- [WHAT YOU WILL DO]:
From the line with "输出共T行，每一行是一组数据的十进制表示，数字前不得有多余的0。" down to the final line of the records below, retype everything exactly and leave out the rest.

Content starts

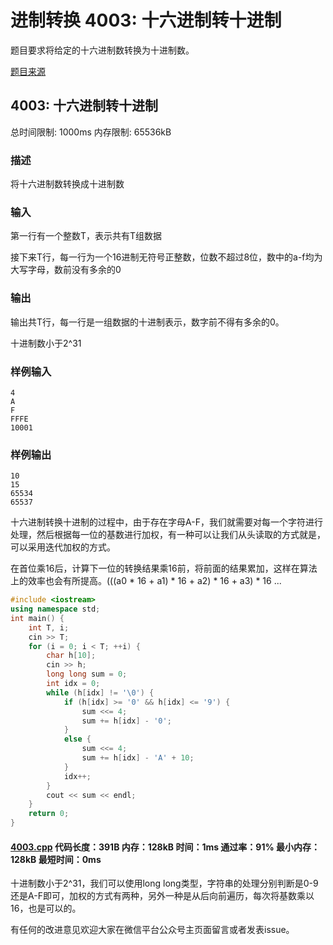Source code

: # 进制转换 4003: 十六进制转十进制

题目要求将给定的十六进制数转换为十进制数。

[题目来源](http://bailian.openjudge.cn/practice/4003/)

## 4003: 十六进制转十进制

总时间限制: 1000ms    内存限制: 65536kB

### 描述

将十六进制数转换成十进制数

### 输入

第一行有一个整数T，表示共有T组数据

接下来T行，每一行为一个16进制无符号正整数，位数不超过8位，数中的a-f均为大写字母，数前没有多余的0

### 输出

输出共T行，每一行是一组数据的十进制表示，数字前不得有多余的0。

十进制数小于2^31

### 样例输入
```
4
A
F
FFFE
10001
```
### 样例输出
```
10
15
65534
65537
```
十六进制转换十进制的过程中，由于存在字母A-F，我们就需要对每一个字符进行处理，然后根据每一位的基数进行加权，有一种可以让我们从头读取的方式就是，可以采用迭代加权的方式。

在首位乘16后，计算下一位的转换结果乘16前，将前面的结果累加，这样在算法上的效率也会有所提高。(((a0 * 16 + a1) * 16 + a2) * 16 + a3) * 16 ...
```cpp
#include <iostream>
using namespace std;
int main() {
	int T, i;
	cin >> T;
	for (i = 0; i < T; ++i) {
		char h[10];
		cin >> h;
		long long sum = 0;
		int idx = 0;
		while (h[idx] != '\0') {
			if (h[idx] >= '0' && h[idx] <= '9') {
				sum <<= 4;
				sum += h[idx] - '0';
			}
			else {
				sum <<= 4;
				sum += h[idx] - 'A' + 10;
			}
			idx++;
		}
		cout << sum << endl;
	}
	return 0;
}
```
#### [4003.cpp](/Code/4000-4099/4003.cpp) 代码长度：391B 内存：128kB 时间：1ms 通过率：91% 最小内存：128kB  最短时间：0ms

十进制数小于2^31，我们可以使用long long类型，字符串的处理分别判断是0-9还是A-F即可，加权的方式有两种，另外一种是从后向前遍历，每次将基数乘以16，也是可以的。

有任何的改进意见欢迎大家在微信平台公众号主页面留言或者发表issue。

Content ends

- [RESPONSE BELOW]:
输出共T行，每一行是一组数据的十进制表示，数字前不得有多余的0。

十进制数小于2^31

### 样例输入
```
4
A
F
FFFE
10001
```
### 样例输出
```
10
15
65534
65537
```
十六进制转换十进制的过程中，由于存在字母A-F，我们就需要对每一个字符进行处理，然后根据每一位的基数进行加权，有一种可以让我们从头读取的方式就是，可以采用迭代加权的方式。

在首位乘16后，计算下一位的转换结果乘16前，将前面的结果累加，这样在算法上的效率也会有所提高。(((a0 * 16 + a1) * 16 + a2) * 16 + a3) * 16 ...
```cpp
#include <iostream>
using namespace std;
int main() {
	int T, i;
	cin >> T;
	for (i = 0; i < T; ++i) {
		char h[10];
		cin >> h;
		long long sum = 0;
		int idx = 0;
		while (h[idx] != '\0') {
			if (h[idx] >= '0' && h[idx] <= '9') {
				sum <<= 4;
				sum += h[idx] - '0';
			}
			else {
				sum <<= 4;
				sum += h[idx] - 'A' + 10;
			}
			idx++;
		}
		cout << sum << endl;
	}
	return 0;
}
```
#### [4003.cpp](/Code/4000-4099/4003.cpp) 代码长度：391B 内存：128kB 时间：1ms 通过率：91% 最小内存：128kB  最短时间：0ms

十进制数小于2^31，我们可以使用long long类型，字符串的处理分别判断是0-9还是A-F即可，加权的方式有两种，另外一种是从后向前遍历，每次将基数乘以16，也是可以的。

有任何的改进意见欢迎大家在微信平台公众号主页面留言或者发表issue。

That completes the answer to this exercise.